BEGIN

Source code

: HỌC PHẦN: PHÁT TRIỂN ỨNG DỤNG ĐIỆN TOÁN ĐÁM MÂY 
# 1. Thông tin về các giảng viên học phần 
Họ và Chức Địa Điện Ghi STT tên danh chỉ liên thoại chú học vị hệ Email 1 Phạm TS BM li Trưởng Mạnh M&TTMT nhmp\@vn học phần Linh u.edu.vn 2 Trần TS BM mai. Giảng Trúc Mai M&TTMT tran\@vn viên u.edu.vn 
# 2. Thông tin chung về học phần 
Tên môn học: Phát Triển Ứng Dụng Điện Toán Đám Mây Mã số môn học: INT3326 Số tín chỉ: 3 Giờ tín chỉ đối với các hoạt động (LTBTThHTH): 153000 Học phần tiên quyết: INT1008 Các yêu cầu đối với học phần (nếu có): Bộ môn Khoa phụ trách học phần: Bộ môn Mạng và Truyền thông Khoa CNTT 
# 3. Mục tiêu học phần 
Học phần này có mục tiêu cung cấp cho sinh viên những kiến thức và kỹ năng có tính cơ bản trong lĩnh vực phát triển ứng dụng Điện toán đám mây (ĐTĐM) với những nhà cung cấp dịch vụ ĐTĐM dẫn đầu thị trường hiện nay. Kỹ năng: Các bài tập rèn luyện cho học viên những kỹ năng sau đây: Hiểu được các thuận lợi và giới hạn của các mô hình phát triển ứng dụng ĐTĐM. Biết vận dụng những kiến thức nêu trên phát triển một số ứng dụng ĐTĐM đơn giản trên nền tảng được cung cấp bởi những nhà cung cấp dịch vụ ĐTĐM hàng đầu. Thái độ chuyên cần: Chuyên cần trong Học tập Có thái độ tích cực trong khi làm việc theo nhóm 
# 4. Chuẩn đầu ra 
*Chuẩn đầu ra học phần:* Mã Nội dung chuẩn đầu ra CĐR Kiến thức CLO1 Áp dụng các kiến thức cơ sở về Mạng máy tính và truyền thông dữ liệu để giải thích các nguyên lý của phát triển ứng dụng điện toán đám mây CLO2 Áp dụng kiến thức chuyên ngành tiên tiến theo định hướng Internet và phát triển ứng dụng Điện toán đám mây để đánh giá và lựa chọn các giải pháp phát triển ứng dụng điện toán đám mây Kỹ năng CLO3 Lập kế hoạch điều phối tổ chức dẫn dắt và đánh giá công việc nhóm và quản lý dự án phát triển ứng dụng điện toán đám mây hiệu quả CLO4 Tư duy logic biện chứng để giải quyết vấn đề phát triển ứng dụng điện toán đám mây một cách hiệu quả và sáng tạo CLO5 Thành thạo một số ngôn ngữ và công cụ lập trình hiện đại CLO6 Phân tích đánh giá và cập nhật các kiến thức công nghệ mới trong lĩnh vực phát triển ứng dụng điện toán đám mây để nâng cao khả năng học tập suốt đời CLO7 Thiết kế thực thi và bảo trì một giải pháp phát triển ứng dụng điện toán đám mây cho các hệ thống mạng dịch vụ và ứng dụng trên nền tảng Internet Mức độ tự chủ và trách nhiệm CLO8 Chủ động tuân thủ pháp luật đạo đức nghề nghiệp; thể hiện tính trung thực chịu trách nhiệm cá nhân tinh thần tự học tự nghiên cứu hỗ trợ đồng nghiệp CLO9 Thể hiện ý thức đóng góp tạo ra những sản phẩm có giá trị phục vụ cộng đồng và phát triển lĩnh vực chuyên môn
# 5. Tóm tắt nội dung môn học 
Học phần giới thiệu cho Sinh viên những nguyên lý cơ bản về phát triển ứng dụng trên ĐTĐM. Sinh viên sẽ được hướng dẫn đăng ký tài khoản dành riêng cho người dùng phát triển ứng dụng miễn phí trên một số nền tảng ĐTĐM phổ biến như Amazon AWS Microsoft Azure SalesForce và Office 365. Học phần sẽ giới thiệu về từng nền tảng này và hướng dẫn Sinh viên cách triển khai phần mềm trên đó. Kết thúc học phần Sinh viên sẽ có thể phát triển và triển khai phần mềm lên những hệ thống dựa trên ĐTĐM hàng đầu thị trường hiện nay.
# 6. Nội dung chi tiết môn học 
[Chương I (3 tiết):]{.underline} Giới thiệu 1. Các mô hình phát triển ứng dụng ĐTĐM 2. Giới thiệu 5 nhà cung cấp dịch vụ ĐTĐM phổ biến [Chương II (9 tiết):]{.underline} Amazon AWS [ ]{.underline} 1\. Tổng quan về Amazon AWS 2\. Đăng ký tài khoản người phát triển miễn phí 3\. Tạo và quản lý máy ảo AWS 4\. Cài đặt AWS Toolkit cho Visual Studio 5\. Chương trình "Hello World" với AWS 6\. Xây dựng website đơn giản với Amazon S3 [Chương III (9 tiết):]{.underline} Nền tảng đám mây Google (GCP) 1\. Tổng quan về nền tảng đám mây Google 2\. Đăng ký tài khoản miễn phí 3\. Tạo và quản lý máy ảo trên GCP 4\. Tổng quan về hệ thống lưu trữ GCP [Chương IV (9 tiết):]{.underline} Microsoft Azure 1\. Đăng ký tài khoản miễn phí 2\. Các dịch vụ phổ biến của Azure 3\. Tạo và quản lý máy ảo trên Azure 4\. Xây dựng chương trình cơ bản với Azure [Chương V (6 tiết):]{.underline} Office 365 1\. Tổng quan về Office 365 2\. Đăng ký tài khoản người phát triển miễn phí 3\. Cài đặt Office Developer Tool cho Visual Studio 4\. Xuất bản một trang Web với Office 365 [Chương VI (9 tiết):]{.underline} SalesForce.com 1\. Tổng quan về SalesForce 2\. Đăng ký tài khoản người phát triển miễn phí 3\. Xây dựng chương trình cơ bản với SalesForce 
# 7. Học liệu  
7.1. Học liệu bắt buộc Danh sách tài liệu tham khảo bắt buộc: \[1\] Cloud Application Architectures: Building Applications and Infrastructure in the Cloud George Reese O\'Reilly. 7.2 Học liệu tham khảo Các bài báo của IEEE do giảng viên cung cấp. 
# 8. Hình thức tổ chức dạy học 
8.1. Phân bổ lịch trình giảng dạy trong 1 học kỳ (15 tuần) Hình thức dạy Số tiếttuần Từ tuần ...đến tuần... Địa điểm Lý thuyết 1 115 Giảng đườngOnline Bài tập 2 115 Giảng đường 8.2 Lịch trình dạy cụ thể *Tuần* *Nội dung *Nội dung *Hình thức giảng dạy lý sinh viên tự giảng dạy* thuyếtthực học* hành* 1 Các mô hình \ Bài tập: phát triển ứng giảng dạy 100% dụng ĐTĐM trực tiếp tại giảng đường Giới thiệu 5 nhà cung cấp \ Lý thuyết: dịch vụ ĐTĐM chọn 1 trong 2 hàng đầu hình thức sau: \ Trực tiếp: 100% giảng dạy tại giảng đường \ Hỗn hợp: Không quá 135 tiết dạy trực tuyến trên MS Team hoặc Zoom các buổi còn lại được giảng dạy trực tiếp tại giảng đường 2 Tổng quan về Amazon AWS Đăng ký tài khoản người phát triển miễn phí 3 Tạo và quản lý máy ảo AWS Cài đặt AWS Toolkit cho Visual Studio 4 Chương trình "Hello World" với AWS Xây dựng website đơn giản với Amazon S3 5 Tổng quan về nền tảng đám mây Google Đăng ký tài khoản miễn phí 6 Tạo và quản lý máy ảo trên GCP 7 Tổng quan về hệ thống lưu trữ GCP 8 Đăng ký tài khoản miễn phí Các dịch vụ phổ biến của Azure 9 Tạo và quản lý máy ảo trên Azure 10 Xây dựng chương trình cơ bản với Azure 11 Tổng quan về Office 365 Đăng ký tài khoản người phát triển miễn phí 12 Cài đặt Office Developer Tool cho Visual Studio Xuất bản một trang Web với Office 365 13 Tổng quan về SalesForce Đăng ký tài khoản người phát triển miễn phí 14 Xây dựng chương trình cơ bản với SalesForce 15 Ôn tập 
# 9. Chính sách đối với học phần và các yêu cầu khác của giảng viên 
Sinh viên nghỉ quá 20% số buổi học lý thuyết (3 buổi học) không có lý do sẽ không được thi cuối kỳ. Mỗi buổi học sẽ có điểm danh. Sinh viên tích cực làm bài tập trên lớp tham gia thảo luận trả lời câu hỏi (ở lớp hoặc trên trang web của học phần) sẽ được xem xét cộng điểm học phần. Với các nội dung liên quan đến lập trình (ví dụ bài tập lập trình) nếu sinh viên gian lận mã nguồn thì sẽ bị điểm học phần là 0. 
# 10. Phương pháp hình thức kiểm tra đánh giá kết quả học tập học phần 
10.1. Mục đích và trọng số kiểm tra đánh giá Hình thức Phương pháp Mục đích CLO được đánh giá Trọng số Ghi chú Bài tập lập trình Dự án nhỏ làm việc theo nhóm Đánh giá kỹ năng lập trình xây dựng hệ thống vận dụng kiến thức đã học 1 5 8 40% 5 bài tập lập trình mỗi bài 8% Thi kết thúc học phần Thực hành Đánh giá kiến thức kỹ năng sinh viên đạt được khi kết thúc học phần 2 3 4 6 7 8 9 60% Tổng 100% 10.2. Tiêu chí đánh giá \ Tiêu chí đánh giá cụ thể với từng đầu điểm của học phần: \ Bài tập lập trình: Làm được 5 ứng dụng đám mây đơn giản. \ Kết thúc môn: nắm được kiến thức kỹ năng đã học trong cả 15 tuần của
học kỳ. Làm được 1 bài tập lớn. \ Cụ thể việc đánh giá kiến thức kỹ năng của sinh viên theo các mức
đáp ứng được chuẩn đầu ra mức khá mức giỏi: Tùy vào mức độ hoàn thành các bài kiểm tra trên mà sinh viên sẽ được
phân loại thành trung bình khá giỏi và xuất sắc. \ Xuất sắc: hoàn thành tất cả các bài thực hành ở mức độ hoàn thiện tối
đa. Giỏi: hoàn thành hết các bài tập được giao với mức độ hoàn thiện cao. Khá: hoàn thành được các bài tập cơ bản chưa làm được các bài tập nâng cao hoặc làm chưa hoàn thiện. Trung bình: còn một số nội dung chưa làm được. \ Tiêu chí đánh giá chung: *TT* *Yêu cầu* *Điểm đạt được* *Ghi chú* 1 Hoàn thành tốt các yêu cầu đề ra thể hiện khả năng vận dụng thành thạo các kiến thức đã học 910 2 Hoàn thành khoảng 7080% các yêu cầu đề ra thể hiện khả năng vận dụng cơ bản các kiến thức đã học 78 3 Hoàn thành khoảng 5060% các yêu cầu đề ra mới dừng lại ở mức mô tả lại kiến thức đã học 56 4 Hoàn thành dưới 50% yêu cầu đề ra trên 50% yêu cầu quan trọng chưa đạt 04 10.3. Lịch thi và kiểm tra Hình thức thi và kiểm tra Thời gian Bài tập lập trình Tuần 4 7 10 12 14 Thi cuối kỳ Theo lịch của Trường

END

> _Directions_
The lines above from the one containing "# 1. Thông tin về các giảng viên học phần" through the one containing "Tên môn học: Phát" are to be set down exactly, and no others.

> _Problem solution_
# 1. Thông tin về các giảng viên học phần 
Họ và Chức Địa Điện Ghi STT tên danh chỉ liên thoại chú học vị hệ Email 1 Phạm TS BM li Trưởng Mạnh M&TTMT nhmp\@vn học phần Linh u.edu.vn 2 Trần TS BM mai. Giảng Trúc Mai M&TTMT tran\@vn viên u.edu.vn 
# 2. Thông tin chung về học phần 
Tên môn học: Phát Triển Ứng Dụng Điện Toán Đám Mây Mã số môn học: INT3326 Số tín chỉ: 3 Giờ tín chỉ đối với các hoạt động (LTBTThHTH): 153000 Học phần tiên quyết: INT1008 Các yêu cầu đối với học phần (nếu có): Bộ môn Khoa phụ trách học phần: Bộ môn Mạng và Truyền thông Khoa CNTT 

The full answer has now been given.